No discussion on blended families would be complete without talking about money. First, lets just accept the fact that NOBODY, regardless of what side you're on, feels like the monetary settlement in their divorce was fair. In Wisconsin, especially in Waukesha county, the courts place a heavy emphasis on equitable division of assets and use predetermined calculations for child support and maintenance (alimony). Who is at "fault" is completely irrelevant because, as I mentioned earlier, neither party is typically willing to admit their role in the failure of their marriage. If you worked or earned significantly more than your spouse, that does not mean you are due a higher percentage of your total assets.

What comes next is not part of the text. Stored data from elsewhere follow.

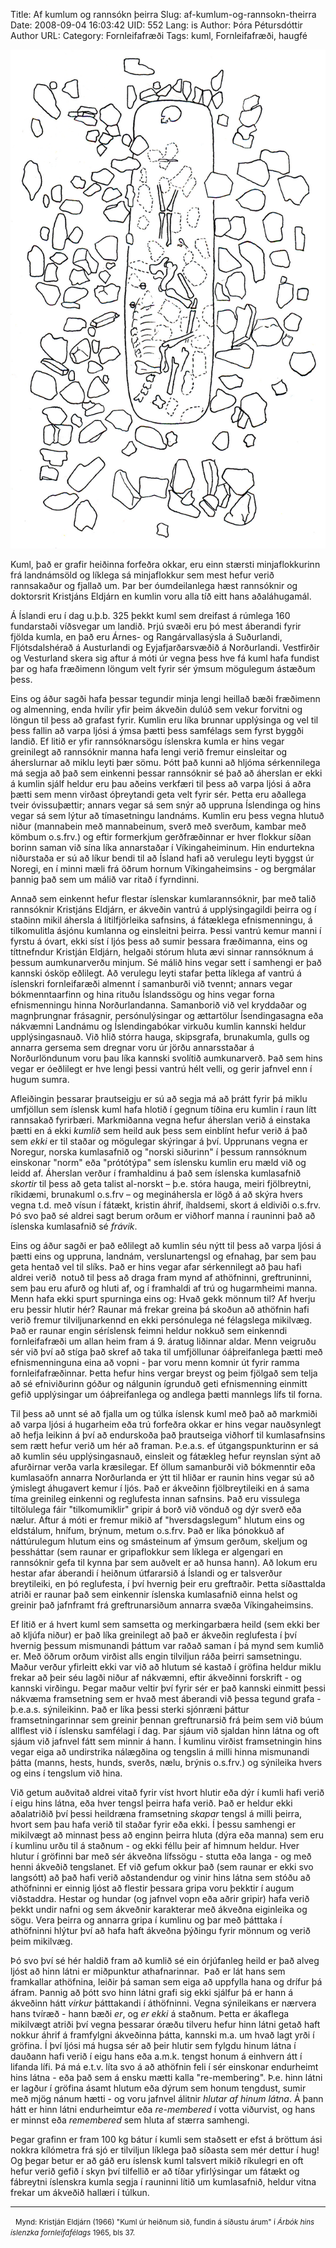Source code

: Title: Af kumlum og rannsókn þeirra
Slug: af-kumlum-og-rannsokn-theirra
Date: 2008-09-04 16:03:42
UID: 552
Lang: is
Author: Þóra Pétursdóttir
Author URL: 
Category: Fornleifafræði
Tags: kuml, Fornleifafræði, haugfé

![Kuml 3 á Ytra-Garðshorni](ytragardsh3_ljos.jpg)

Kuml, það er grafir heiðinna forfeðra okkar, eru einn stærsti minjaflokkurinn frá landnámsöld og líklega sá minjaflokkur sem mest hefur verið rannsakaður og fjallað um. Þar ber óumdeilanlega hæst rannsóknir og doktorsrit Kristjáns Eldjárn en kumlin voru alla tíð eitt hans aðaláhugamál.

Á Íslandi eru í dag u.þ.b. 325 þekkt kuml sem dreifast á rúmlega 160 fundarstaði víðsvegar um landið. Þrjú svæði eru þó mest áberandi fyrir fjölda kumla, en það eru Árnes- og Rangárvallasýsla á Suðurlandi, Fljótsdalshérað á Austurlandi og Eyjafjarðarsvæðið á Norðurlandi. Vestfirðir og Vesturland skera sig aftur á móti úr vegna þess hve fá kuml hafa fundist þar og hafa fræðimenn löngum velt fyrir sér ýmsum mögulegum ástæðum þess.

Eins og áður sagði hafa þessar tegundir minja lengi heillað bæði fræðimenn og almenning, enda hvílir yfir þeim ákveðin dulúð sem vekur forvitni og löngun til þess að grafast fyrir. Kumlin eru líka brunnar upplýsinga og vel til þess fallin að varpa ljósi á ýmsa þætti þess samfélags sem fyrst byggði landið. Ef litið er yfir rannsóknarsögu íslenskra kumla er hins vegar greinilegt að rannsóknir manna hafa lengi verið fremur einsleitar og áherslurnar að miklu leyti þær sömu. Þótt það kunni að hljóma sérkennilega má segja að það sem einkenni þessar rannsóknir sé það að áherslan er ekki á kumlin sjálf heldur eru þau aðeins verkfæri til þess að varpa ljósi á aðra þætti sem menn virðast óþreytandi geta velt fyrir sér. Þetta eru aðallega tveir óvissuþættir; annars vegar sá sem snýr að uppruna Íslendinga og hins vegar sá sem lýtur að tímasetningu landnáms. Kumlin eru þess vegna hlutuð niður (mannabein með mannabeinum, sverð með sverðum, kambar með kömbum o.s.frv.) og eftir formerkjum gerðfræðinnar er hver flokkur síðan borinn saman við sína líka annarstaðar í Víkingaheiminum. Hin endurtekna niðurstaða er sú að líkur bendi til að Ísland hafi að verulegu leyti byggst úr Noregi, en í minni mæli frá öðrum hornum Víkingaheimsins - og bergmálar þannig það sem um málið var ritað í fyrndinni.

Annað sem einkennt hefur flestar íslenskar kumlarannsóknir, þar með talið rannsóknir Kristjáns Eldjárn, er ákveðin vantrú á upplýsingagildi þeirra og í staðinn mikil áhersla á lítilfjörleika safnsins, á fátæklega efnismenningu, á tilkomulitla ásjónu kumlanna og einsleitni þeirra. Þessi vantrú kemur manni í fyrstu á óvart, ekki síst í ljós þess að sumir þessara fræðimanna, eins og títtnefndur Kristján Eldjárn, helgaði stórum hluta ævi sinnar rannsóknum á þessum aumkunarverðu minjum. Sé málið hins vegar sett í samhengi er það kannski ósköp eðlilegt. Að verulegu leyti stafar þetta líklega af vantrú á íslenskri fornleifaræði almennt í samanburði við tvennt; annars vegar bókmenntaarfinn og hina rituðu Íslandssögu og hins vegar forna efnismenningu hinna Norðurlandanna. Samanborið við vel kryddaðar og magnþrungnar frásagnir, persónulýsingar og ættartölur Ísendingasagna eða nákvæmni Landnámu og Íslendingabókar virkuðu kumlin kannski heldur upplýsingasnauð. Við hlið stórra hauga, skipsgrafa, brunakumla, gulls og annarra gersema sem dregnar voru úr jörðu annarsstaðar á Norðurlöndunum voru þau líka kannski svolítið aumkunarverð. Það sem hins vegar er óeðlilegt er hve lengi þessi vantrú hélt velli, og gerir jafnvel enn í hugum sumra.

Afleiðingin þessarar þrautseigju er sú að segja má að þrátt fyrir þá miklu umfjöllun sem íslensk kuml hafa hlotið í gegnum tíðina eru kumlin í raun lítt rannsakað fyrirbæri. Markmiðanna vegna hefur áherslan verið á einstaka þætti en á ekki _kumlið_ sem heild auk þess sem einblínt hefur verið á það sem _ekki_ er til staðar og mögulegar skýringar á því. Upprunans vegna er Noregur, norska kumlasafnið og "norski siðurinn" í þessum rannsóknum einskonar "norm" eða "prótótýpa" sem íslensku kumlin eru mæld við og leidd af. Áherslan verður í framhaldinu á það sem íslenska kumlasafnið _skortir_ til þess að geta talist al-norskt – þ.e. stóra hauga, meiri fjölbreytni, ríkidæmi, brunakuml o.s.frv – og megináhersla er lögð á að skýra hvers vegna t.d. með vísun í fátækt, kristin áhrif, íhaldsemi, skort á eldiviði o.s.frv. Þó svo það sé aldrei sagt berum orðum er viðhorf manna í rauninni það að íslenska kumlasafnið sé _frávik_.

Eins og áður sagði er það eðlilegt að kumlin séu nýtt til þess að varpa ljósi á þætti eins og uppruna, landnám, verslunartengsl og efnahag, þar sem þau geta hentað vel til slíks. Það er hins vegar afar sérkennilegt að þau hafi aldrei verið  notuð til þess að draga fram mynd af athöfninni, greftruninni, sem þau eru afurð og hluti af, og í framhaldi af trú og hugarmheimi manna. Menn hafa ekki spurt spurninga eins og: Hvað gekk mönnum til? Af hverju eru þessir hlutir hér? Raunar má frekar greina þá skoðun að athöfnin hafi verið fremur tilviljunarkennd en ekki persónulega né félagslega mikilvæg. Það er raunar engin séríslensk feimni heldur nokkuð sem einkenndi fornleifafræði um allan heim fram á 9. áratug liðinnar aldar. Menn veigruðu sér við því að stíga það skref að taka til umfjöllunar óáþreifanlega þætti með efnismenninguna eina að vopni - þar voru menn komnir út fyrir ramma fornleifafræðinnar. Þetta hefur hins vergar breyst og þeim fjölgað sem telja að sé efniviðurinn góður og nálgunin ígrunduð geti efnismenning einmitt gefið upplýsingar um óáþreifanlega og andlega þætti mannlegs lífs til forna.

Til þess að unnt sé að fjalla um og túlka íslensk kuml með það að markmiði að varpa ljósi á hugarheim eða trú forfeðra okkar er hins vegar nauðsynlegt að hefja leikinn á því að endurskoða það þrautseiga viðhorf til kumlasafnsins sem rætt hefur verið um hér að framan. Þ.e.a.s. ef útgangspunkturinn er sá að kumlin séu upplýsingasnauð, einsleit og fátækleg hefur reynslan sýnt að afurðirnar verða varla kræsilegar. Ef öllum samanburði við bókmenntir eða kumlasaöfn annarra Norðurlanda er ýtt til hliðar er raunin hins vegar sú að ýmislegt áhugavert kemur í ljós. Það er ákveðinn fjölbreytileiki en á sama tíma greinileg einkenni og reglufesta innan safnsins. Það eru vissulega tiltölulega fáir "tilkomumiklir" gripir á borð við vönduð og dýr sverð eða nælur. Aftur á móti er fremur mikið af "hversdagslegum" hlutum eins og eldstálum, hnífum, brýnum, metum o.s.frv. Það er líka þónokkuð af náttúrulegum hlutum eins og smásteinum af ýmsum gerðum, skeljum og þessháttar (sem raunar er gripaflokkur sem líklega er algengari en rannsóknir gefa til kynna þar sem auðvelt er að hunsa hann). Að lokum eru hestar afar áberandi í heiðnum útfararsið á Íslandi og er talsverður breytileiki, en þó reglufesta, í því hvernig þeir eru greftraðir. Þetta síðasttalda atriði er raunar það sem einkennir íslenska kumlasafnið einna helst og greinir það jafnframt frá greftrunarsiðum annarra svæða Víkingaheimsins.

Ef litið er á hvert kuml sem samsetta og merkingarbæra heild (sem ekki ber að kljúfa niður) er það líka greinilegt að það er ákveðin reglufesta í því hvernig þessum mismunandi þáttum var raðað saman í þá mynd sem kumlið er. Með öðrum orðum virðist alls engin tilviljun ráða þeirri samsetningu. Maður verður yfirleitt ekki var við að hlutum sé kastað í gröfina heldur miklu frekar að þeir séu lagði niður af nákvæmni, eftir ákveðinni forskrift - og kannski virðingu. Þegar maður veltir því fyrir sér er það kannski einmitt þessi nákvæma framsetning sem er hvað mest áberandi við þessa tegund grafa - þ.e.a.s. sýnileikinn. Það er líka þessi sterki sjónræni þáttur framsetningarinnar sem greinir þennan greftrunarsið frá þeim sem við búum allflest við í íslensku samfélagi í dag. Þar sjáum við sjaldan hinn látna og oft sjáum við jafnvel fátt sem minnir á hann. Í kumlinu virðist framsetningin hins vegar eiga að undirstrika nálægðina og tengslin á milli hinna mismunandi þátta (manns, hests, hunds, sverðs, nælu, brýnis o.s.frv.) og sýnileika hvers og eins í tengslum við hina.

Við getum auðvitað aldrei vitað fyrir víst hvort hlutir eða dýr í kumli hafi verið í eigu hins látna, eða hver tengsl þeirra hafa verið. Það er heldur ekki aðalatriðið því þessi heildræna framsetning _skapar_ tengsl á milli þeirra, hvort sem þau hafa verið til staðar fyrir eða ekki. Í þessu samhengi er mikilvægt að minnast þess að enginn þeirra hluta (dýra eða manna) sem eru í kumlinu urðu til á staðnum - og ekki féllu þeir af himnum heldur. Hver hlutur í gröfinni bar með sér ákveðna lífssögu - stutta eða langa - og með henni ákveðið tengslanet. Ef við gefum okkur það (sem raunar er ekki svo langsótt) að það hafi verið aðstandendur og vinir hins látna sem stóðu að athöfninni er einnig ljóst að flestir þessara gripa voru þekktir í augum viðstaddra. Hestar og hundar (og jafnvel vopn eða aðrir gripir) hafa verið þekkt undir nafni og sem ákveðnir karakterar með ákveðna eiginleika og sögu. Vera þeirra og annarra gripa í kumlinu og þar með þátttaka í athöfninni hlýtur því að hafa haft ákveðna þýðingu fyrir mönnum og verið þeim mikilvæg.

Þó svo því sé hér haldið fram að kumlið sé ein órjúfanleg heild er það alveg ljóst að hinn látni er miðpunktur athafnarinnar.  Það er lát hans sem framkallar athöfnina, leiðir þá saman sem eiga að uppfylla hana og drífur þá áfram. Þannig að þótt svo hinn látni grafi sig ekki sjálfur þá er hann á ákveðinn hátt _virkur_ þátttakandi í áthöfninni. Vegna sýnileikans er nærvera hans tvíræð - hann bæði _er_, og _er ekki_ á staðnum. Þetta er ákaflega mikilvægt atriði því vegna þessarar óræðu tilveru hefur hinn látni getað haft nokkur áhrif á framfylgni ákveðinna þátta, kannski m.a. um hvað lagt yrði í gröfina. Í því ljósi má hugsa sér að þeir hlutir sem fylgdu hinum látna í dauðann hafi verið í eigu hans eða a.m.k. tengst honum á einhvern átt í lifanda lífi. Þá má e.t.v. líta svo á að athöfnin feli í sér einskonar endurheimt hins látna - eða það sem á ensku mætti kalla "re-membering". Þ.e. hinn látni er lagður í gröfina ásamt hlutum eða dýrum sem honum tengdust, sumir með mjög nánum hætti - og voru jafnvel álitnir _hlutar af hinum látna_. Á þann hátt er hinn látni endurheimtur eða _re-membered_ í votta viðurvist, og hans er minnst eða _remembered_ sem hluta af stærra samhengi.

Þegar grafinn er fram 100 kg bátur í kumli sem staðsett er efst á bröttum ási nokkra kílómetra frá sjó er tilviljun líklega það síðasta sem mér dettur í hug! Og þegar betur er að gáð eru íslensk kuml talsvert mikið ríkulegri en oft hefur verið gefið í skyn því tilfellið er að tíðar yfirlýsingar um fátækt og fábreytni íslenskra kumla segja í rauninni lítið um kumlasafnið, heldur vitna frekar um ákveðið hallæri í túlkun. 

---
 
<small>Mynd: Kristján Eldjárn (1966) "Kuml úr heiðnum sið, fundin á síðustu árum" í _Árbók hins íslenzka fornleifafélags_ 1965, bls 37.</small>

Wisconsin courts don't view assets or liabilities as "His" or "Hers".

Child support, in particular, is a sore spot for most people whether they are on the paying or receiving end. If you are married to someone paying support, it is important that you understand the following facts:
  1. Paying to support the children you brought into this world is not only a legal but a moral obligation.
  2. The court will determine the amount owed and there is very little you can do to change it.
  3. Step parents are not legally obligated to support their stepchildren. If your spouse's ex remarries, that does not imply a reduced support obligation on your spouse's part. Likewise, your income can not be considered in calculating support payments. This is something to remember when debates come up. My husband's ex knows she doesn't have rights to my income from a support perspective, but she did attempt to argue that while my husband should carry a life insurance policy, she shouldn't have to because if something happened to her, the children would be going to a two income household. Sorry, wrong answer. While I would support my stepkids because I love them, that does not mean she is any less obligated to plan for her children's future in the event of her death than my husband is.
  4. Accept the above facts and move on. Don't dwell on how the ex spends the money redecorating the house and taking trips while the kids come over in clothes that are torn and too small. There is nothing you can do about it and as wrong as you might think this is, the payee has no accountability to the payor. Once the money transfers hands, how it is used is none of your business.
That being said, the child support system (at least in Wisconsin) is royally screwed up. While laws have changed recently, you can not have your support order changed just because the laws changed. You must have a significant change in circumstances to have your support order modified.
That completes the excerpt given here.